I had just come round the corner when I realised I had a picture waiting for me, a pleasure steamer on the gridiron, The Whippingham, and a channel steamer, Ther Brighton, beyond. But the nearer steamer is the one of the moment.
Around this time, the usual situation prevailed. Paddle steamers from the Isle of Wight crossings seemed to have retained their route to Newhaven for the hull of the vessel to have an overhaul so far from home.
But what is she doing? She is squatting on the gridiron, a strange mixture of old timber. The gridiron was a structure of very solid timbers arranged in a pattern beneath the hull of the vessel in such a way that when the tide is right, and this is about so, then a squad of workers would descent on the scene with their little pots of paint and brushes to get the red lower section of the hull panted so that by the time the paint had dried, the tide has gone down even further and then come up again.

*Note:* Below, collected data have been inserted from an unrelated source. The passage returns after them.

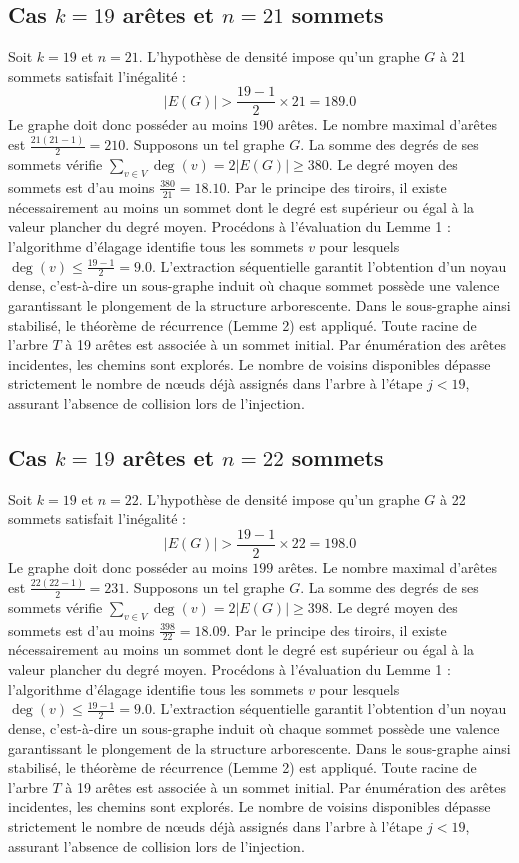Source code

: \documentclass[12pt,a4paper]{article}
\begin{document}
\subsection{Cas $k = 19$ arêtes et $n = 21$ sommets}
Soit $k = 19$ et $n = 21$. L'hypothèse de densité impose qu'un graphe $G$ à 21 sommets satisfait l'inégalité :
$$ |E(G)| > \frac{19-1}{2} \times 21 = 189.0 $$
Le graphe doit donc posséder au moins $190$ arêtes. Le nombre maximal d'arêtes est $\frac{21(21-1)}{2} = 210$.
Supposons un tel graphe $G$. La somme des degrés de ses sommets vérifie $\sum_{v \in V} \deg(v) = 2|E(G)| \geq 380$.
Le degré moyen des sommets est d'au moins $\frac{380}{21} = 18.10$.
Par le principe des tiroirs, il existe nécessairement au moins un sommet dont le degré est supérieur ou égal à la valeur plancher du degré moyen.
Procédons à l'évaluation du Lemme 1 : l'algorithme d'élagage identifie tous les sommets $v$ pour lesquels $\deg(v) \leq \frac{19-1}{2} = 9.0$.
L'extraction séquentielle garantit l'obtention d'un noyau dense, c'est-à-dire un sous-graphe induit où chaque sommet possède une valence garantissant le plongement de la structure arborescente.
Dans le sous-graphe ainsi stabilisé, le théorème de récurrence (Lemme 2) est appliqué. Toute racine de l'arbre $T$ à 19 arêtes est associée à un sommet initial. Par énumération des arêtes incidentes, les chemins sont explorés. Le nombre de voisins disponibles dépasse strictement le nombre de nœuds déjà assignés dans l'arbre à l'étape $j < 19$, assurant l'absence de collision lors de l'injection.

\subsection{Cas $k = 19$ arêtes et $n = 22$ sommets}
Soit $k = 19$ et $n = 22$. L'hypothèse de densité impose qu'un graphe $G$ à 22 sommets satisfait l'inégalité :
$$ |E(G)| > \frac{19-1}{2} \times 22 = 198.0 $$
Le graphe doit donc posséder au moins $199$ arêtes. Le nombre maximal d'arêtes est $\frac{22(22-1)}{2} = 231$.
Supposons un tel graphe $G$. La somme des degrés de ses sommets vérifie $\sum_{v \in V} \deg(v) = 2|E(G)| \geq 398$.
Le degré moyen des sommets est d'au moins $\frac{398}{22} = 18.09$.
Par le principe des tiroirs, il existe nécessairement au moins un sommet dont le degré est supérieur ou égal à la valeur plancher du degré moyen.
Procédons à l'évaluation du Lemme 1 : l'algorithme d'élagage identifie tous les sommets $v$ pour lesquels $\deg(v) \leq \frac{19-1}{2} = 9.0$.
L'extraction séquentielle garantit l'obtention d'un noyau dense, c'est-à-dire un sous-graphe induit où chaque sommet possède une valence garantissant le plongement de la structure arborescente.
Dans le sous-graphe ainsi stabilisé, le théorème de récurrence (Lemme 2) est appliqué. Toute racine de l'arbre $T$ à 19 arêtes est associée à un sommet initial. Par énumération des arêtes incidentes, les chemins sont explorés. Le nombre de voisins disponibles dépasse strictement le nombre de nœuds déjà assignés dans l'arbre à l'étape $j < 19$, assurant l'absence de collision lors de l'injection.
\end{document}
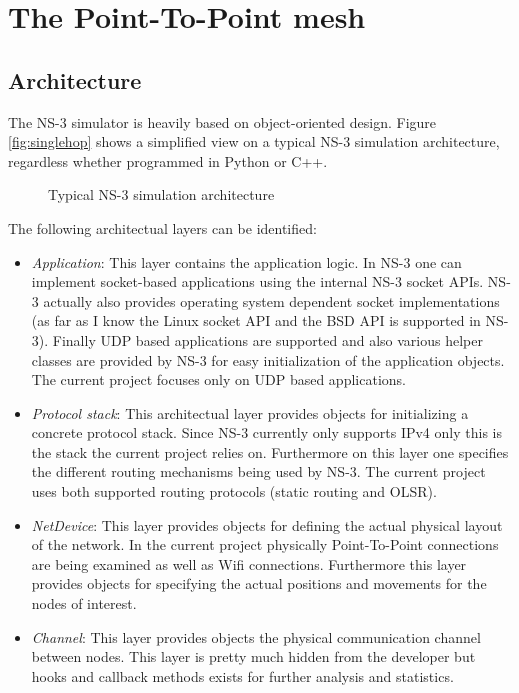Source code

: 
\section{The Point-To-Point mesh}


\subsection{\label{sub:Architecture}Architecture}

The NS-3 simulator is heavily based on object-oriented design. Figure
\ref{fig:singlehop} shows a simplified view on a typical NS-3 simulation
architecture, regardless whether programmed in Python or C++.

%
\begin{figure}
\begin{centering}

\par\end{centering}

\caption{Typical NS-3 simulation architecture}



\end{figure}


The following architectual layers can be identified:
\begin{itemize}
\item \textit{Application}: This layer contains the application logic. In
NS-3 one can implement socket-based applications using the internal
NS-3 socket APIs. NS-3 actually also provides operating system dependent
socket implementations (as far as I know the Linux socket API and
the BSD API is supported in NS-3). Finally UDP based applications
are supported and also various helper classes are provided by NS-3
for easy initialization of the application objects. The current project
focuses only on UDP based applications.
\item \textit{Protocol stack}: This architectual layer provides objects
for initializing a concrete protocol stack. Since NS-3 currently only
supports IPv4 only this is the stack the current project relies on.
Furthermore on this layer one specifies the different routing mechanisms
being used by NS-3. The current project uses both supported routing
protocols (static routing and OLSR).
\item \textit{NetDevice}: This layer provides objects for defining the actual
physical layout of the network. In the current project physically
Point-To-Point connections are being examined as well as Wifi connections.
Furthermore this layer provides objects for specifying the actual
positions and movements for the nodes of interest.
\item \textit{Channel}: This layer provides objects the physical communication
channel between nodes. This layer is pretty much hidden from the developer
but hooks and callback methods exists for further analysis and statistics.
\end{itemize}


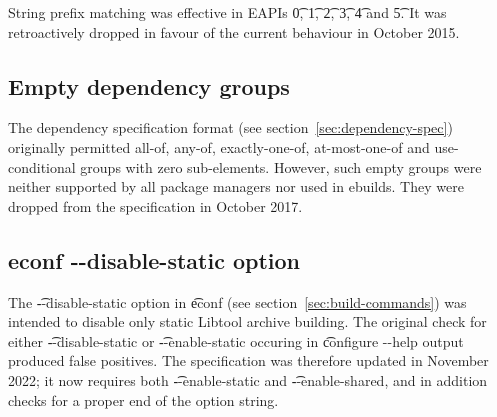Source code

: String prefix matching was effective in EAPIs \t{0}, \t{1}, \t{2}, \t{3}, \t{4} and \t{5}. It was
retroactively dropped in favour of the current behaviour in October 2015.

\subsection{Empty dependency groups}
The dependency specification format (see section~\ref{sec:dependency-spec}) originally permitted
all-of, any-of, exactly-one-of, at-most-one-of and use-conditional groups with zero sub-elements.
However, such empty groups were neither supported by all package managers nor used in ebuilds.
They were dropped from the specification in October 2017.

\subsection{econf -{}-disable-static option}
The \t{-{}-disable-static} option in \t{econf} (see section~\ref{sec:build-commands}) was intended
to disable only static Libtool archive building. The original check for either
\t{-{}-disable-static} or \t{-{}-enable-static} occuring in \t{configure -{}-help} output produced
false positives. The specification was therefore updated in November 2022; it now requires both
\t{-{}-enable-static} and \t{-{}-enable-shared}, and in addition checks for a proper end of the
option string.



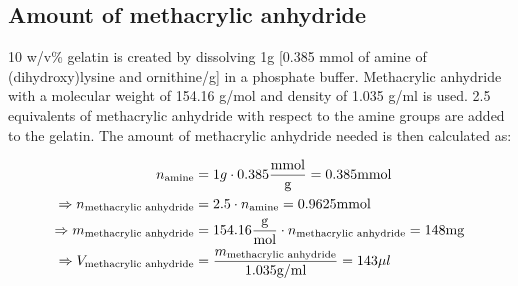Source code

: \subsection{Amount of methacrylic anhydride}

10 w/v\% gelatin is created by dissolving 1g [0.385 mmol of amine of (dihydroxy)lysine and ornithine/g] in a phosphate buffer. Methacrylic anhydride with a molecular weight of 154.16 g/mol and density of 1.035 g/ml is used. 2.5 equivalents of methacrylic anhydride with respect to the amine groups are added to the gelatin. The amount of methacrylic anhydride needed is then calculated as:

\begin{align}
    n_{\text{amine}} & = 1g\cdot 0.385\frac{\unit{mmol}}{\g} = 0.385 \unit{mmol}\\
    \Rightarrow n_{\text{methacrylic anhydride}} &= 2.5\cdot n_{\text{amine}} = 0.9625 \unit{mmol} \\
    \Rightarrow m_{\text{methacrylic anhydride}} &= 154.16 \frac{\g}{\unit{mol}} \cdot n_{\text{methacrylic anhydride}} = 148 \unit{mg}\\
    \Rightarrow V_{\text{methacrylic anhydride}} &= \frac{m_{\text{methacrylic anhydride}}}{1.035 \g/\ml} = 143\mu l
\end{align}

Even the much larger Brighton beyond would have to go through the same experience. This was the norm at Newhaven for many years.
Of course this gridiron has always been the subject of a bit of Micky taking and a similar picture appeared in the American Life magazine of 16 May 1955. A customs officer on his way home, up this stretch of quayside, saw a fellow with a broom standing on the wooden framework of the vacant gridiron. He was leaning heavily on the broom.
Now this picture was taken after the father had got home and advised his son to go back down with a camera.
Beyond the gridiron is a small paddle steamer waiting to go on the gridiron eventually, but it has to be cleared first.
Of course by now the chap with the broom is well and truly in the picture sweeping the length of the gridiron.
But you see nothing but a man, out from the quayside on what appears to be the water, bending down on his broom which is being pushed into the water.